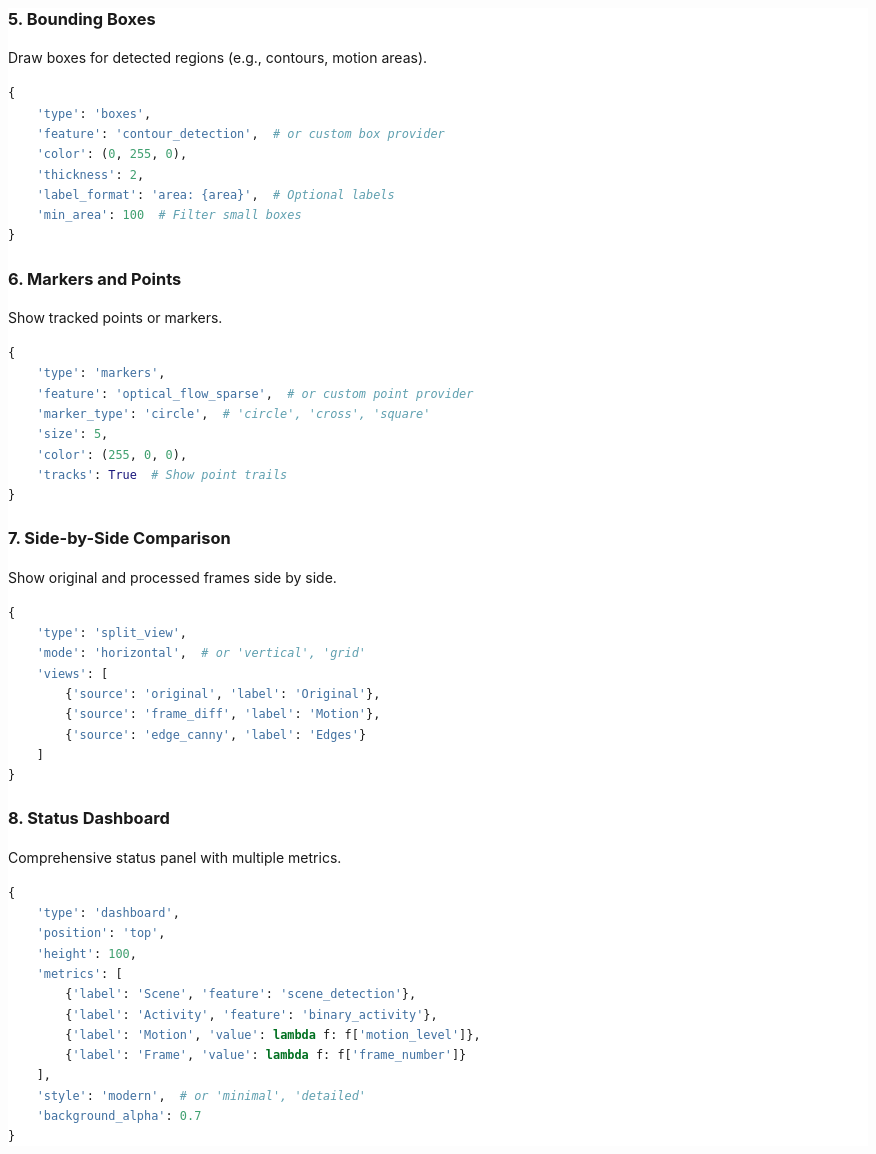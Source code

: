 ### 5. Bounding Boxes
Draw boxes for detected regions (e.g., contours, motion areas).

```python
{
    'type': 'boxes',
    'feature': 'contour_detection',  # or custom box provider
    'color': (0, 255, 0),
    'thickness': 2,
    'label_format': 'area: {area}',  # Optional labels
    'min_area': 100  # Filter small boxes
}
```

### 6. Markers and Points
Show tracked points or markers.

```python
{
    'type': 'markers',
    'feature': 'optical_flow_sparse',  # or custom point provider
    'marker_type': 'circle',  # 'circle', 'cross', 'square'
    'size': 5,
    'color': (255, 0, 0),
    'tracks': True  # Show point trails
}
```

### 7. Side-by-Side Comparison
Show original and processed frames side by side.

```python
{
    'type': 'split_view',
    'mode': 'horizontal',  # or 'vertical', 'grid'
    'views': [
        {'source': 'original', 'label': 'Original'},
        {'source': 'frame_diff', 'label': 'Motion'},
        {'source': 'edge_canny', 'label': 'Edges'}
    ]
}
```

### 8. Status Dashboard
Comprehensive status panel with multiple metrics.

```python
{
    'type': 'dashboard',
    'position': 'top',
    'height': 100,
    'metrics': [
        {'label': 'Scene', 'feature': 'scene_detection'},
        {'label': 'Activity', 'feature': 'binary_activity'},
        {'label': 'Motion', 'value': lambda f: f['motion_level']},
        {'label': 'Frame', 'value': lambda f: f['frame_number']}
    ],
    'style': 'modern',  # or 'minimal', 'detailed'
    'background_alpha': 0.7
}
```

==========

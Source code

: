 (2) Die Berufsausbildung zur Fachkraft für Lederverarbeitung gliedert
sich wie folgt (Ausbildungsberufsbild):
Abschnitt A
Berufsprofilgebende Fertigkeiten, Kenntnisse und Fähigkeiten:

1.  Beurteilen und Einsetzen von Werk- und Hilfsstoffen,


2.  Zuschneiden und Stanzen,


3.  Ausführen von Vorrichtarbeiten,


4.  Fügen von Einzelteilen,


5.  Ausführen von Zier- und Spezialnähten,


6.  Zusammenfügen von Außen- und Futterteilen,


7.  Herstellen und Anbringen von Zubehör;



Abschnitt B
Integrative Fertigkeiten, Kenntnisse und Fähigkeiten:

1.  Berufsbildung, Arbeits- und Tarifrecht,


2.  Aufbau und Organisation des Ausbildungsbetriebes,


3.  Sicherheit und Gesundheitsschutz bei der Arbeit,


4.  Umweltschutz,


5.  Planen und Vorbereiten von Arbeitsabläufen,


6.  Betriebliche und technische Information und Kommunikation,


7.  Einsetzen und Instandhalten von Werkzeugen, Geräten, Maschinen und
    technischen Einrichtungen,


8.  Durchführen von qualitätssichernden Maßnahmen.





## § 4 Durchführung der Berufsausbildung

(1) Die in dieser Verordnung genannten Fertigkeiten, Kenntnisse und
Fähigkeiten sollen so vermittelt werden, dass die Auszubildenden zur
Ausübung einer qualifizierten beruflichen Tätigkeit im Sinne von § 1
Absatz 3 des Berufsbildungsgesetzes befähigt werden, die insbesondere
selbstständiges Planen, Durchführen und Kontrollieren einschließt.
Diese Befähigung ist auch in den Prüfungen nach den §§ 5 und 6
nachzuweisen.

==========

Whenever the word "value" occurs in a line of the records, that line counts toward the total; state the total only.

2